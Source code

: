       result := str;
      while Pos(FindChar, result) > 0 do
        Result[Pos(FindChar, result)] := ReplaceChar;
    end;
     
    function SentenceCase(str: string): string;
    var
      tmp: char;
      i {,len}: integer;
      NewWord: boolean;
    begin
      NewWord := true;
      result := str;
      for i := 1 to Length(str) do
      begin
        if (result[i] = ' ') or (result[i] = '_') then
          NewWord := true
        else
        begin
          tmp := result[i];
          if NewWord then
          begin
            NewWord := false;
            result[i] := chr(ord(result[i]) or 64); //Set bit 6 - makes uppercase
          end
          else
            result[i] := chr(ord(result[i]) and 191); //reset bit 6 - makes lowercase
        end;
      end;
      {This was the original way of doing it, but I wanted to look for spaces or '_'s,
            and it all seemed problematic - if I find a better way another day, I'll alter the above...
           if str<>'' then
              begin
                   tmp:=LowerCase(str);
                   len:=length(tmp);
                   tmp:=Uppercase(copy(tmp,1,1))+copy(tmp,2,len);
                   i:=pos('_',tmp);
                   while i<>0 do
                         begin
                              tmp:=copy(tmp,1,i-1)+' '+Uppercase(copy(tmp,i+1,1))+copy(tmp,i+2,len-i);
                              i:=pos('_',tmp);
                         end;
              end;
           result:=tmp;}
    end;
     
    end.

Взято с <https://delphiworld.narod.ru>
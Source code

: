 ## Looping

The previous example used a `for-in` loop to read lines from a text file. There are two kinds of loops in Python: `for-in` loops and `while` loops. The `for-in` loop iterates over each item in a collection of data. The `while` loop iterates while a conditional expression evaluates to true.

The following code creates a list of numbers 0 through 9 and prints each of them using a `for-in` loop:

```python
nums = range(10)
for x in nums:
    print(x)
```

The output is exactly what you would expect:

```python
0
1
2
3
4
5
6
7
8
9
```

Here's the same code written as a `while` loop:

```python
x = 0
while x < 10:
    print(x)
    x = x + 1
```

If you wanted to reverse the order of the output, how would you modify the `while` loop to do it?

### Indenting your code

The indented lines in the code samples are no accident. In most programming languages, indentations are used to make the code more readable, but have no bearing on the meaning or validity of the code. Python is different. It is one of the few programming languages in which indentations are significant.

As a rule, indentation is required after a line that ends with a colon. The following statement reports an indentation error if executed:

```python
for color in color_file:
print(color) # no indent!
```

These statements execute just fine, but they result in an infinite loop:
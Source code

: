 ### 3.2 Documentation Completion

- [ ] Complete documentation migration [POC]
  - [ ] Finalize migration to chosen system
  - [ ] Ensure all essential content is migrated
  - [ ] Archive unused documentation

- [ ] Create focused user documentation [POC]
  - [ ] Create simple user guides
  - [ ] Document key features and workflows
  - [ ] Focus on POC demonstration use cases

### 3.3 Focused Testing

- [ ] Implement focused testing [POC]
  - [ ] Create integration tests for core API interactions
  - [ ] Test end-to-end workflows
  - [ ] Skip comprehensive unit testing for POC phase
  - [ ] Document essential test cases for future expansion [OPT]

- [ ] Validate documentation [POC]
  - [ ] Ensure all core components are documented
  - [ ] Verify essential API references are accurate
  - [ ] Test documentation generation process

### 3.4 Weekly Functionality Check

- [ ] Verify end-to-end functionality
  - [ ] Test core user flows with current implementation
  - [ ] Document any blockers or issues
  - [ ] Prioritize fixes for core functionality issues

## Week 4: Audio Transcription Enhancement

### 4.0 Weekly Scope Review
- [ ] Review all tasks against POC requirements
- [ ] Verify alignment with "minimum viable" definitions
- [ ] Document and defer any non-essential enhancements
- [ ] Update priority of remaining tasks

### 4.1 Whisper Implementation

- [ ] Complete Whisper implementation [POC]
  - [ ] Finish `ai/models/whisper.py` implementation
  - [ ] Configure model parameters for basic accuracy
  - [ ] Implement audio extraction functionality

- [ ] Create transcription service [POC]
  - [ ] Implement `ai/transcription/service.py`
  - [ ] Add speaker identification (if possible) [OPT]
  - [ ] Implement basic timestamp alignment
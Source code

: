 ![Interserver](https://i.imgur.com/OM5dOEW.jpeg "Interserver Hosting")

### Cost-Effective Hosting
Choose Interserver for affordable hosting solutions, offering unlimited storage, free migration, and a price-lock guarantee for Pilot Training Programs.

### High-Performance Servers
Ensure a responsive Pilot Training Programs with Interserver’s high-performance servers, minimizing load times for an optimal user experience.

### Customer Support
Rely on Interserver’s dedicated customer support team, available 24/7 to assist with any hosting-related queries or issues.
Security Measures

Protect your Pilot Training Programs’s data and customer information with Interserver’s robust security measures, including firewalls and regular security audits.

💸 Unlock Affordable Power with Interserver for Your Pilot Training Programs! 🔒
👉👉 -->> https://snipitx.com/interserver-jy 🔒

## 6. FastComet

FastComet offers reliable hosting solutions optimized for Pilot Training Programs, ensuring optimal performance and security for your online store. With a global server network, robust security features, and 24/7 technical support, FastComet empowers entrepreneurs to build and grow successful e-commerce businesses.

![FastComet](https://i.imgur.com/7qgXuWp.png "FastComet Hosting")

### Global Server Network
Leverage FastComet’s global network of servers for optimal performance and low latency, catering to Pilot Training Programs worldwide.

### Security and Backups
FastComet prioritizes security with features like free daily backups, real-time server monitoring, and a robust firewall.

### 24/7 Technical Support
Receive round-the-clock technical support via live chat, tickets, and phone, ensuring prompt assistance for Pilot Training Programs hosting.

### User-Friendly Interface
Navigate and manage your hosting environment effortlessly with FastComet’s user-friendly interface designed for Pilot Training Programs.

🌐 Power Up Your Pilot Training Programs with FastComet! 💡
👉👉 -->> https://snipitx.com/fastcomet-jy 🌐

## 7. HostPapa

:::::

▶ **What is needed**
Every line above with the string "color" in it needs to be copied.

▶ **Written solution**
for color in color_file:
print(color) # no indent!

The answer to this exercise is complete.